Hi Jonathan,

On 2013-05-02 00:52, Jonathan Nieder wrote:
Hi,

Filipus Klutiero wrote:

Thanks for your opinion, but a misbehavior from dpkg is a bug, not
/merely/ a request for enhancement as implied by the /wishlist/
severity.
I suppose you misunderstood Guillem's response.  The current behavior
when a package installs files not contained in any other package but
already present on the filesystem is (in my opinion, at least)
correct.  Some packages even rely on it, as Guillem explained.

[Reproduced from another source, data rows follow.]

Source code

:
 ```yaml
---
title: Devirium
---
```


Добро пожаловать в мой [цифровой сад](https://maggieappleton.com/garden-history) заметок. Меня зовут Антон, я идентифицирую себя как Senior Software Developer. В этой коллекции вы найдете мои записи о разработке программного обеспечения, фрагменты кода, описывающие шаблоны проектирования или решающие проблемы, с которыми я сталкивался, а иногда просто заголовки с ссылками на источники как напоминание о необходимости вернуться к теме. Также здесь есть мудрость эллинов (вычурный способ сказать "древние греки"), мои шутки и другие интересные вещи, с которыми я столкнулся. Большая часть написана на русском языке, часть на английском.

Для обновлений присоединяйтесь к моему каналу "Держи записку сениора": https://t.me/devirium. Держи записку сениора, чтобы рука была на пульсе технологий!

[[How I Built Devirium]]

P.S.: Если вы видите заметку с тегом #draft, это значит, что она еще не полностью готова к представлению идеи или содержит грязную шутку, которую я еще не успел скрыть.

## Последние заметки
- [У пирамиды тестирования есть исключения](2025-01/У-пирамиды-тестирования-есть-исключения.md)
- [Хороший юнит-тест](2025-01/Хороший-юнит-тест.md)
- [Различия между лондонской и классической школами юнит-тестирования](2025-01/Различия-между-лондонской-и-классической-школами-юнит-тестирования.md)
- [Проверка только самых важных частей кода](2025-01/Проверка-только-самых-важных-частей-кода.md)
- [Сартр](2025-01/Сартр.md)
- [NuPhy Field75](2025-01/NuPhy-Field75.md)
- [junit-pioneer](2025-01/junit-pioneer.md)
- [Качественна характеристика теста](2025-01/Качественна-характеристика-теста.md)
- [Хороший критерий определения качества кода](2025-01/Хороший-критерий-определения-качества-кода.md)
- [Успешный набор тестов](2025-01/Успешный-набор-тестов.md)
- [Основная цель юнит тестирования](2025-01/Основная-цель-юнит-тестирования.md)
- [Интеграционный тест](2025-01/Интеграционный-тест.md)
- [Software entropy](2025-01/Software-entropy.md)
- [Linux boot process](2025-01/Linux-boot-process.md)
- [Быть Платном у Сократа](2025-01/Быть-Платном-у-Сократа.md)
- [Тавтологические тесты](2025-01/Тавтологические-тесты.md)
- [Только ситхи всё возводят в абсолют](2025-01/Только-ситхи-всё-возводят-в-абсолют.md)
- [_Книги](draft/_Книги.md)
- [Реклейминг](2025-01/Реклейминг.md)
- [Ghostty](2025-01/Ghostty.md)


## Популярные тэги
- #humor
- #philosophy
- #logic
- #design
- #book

I'm not sure what I would have misunderstood in Guillem's response. As I explained, there 
are security issues with the quiet and brutal overwriting of files. Regarding packages 
relying on the current behavior, as I wrote, there should be no need to change the 
behavior in those cases ("Such a switch must already require prompting, unless the 
file is left intact, in which case we need not to prompt any more than we currently 
do.")

That doesn't mean there isn't room for improvement, though.  As
Guillem also mentioned, it would be useful for there to be a way to
inform dpkg about files not contained in any package.  Then a sysadmin
could easily tell dpkg whether it is okay to overwrite the named
files, and it would be possible to come up with a coherent policy for
how to deal with unregistered files.

I don't quite follow here. I apparently missed what Guillem said on this. But I can't really see 
how a database would "tell dpkg whether it is okay to overwrite the named files". If I 
correctly understand the suggestion, it does solve "half" of the cases (those where the 
problematic paths are found in the database), but it leaves the other cases unsolved.
Moreover, that solution sounds quite a bit more complicated to me than simply 
checking the paths are unused and prompting if some are.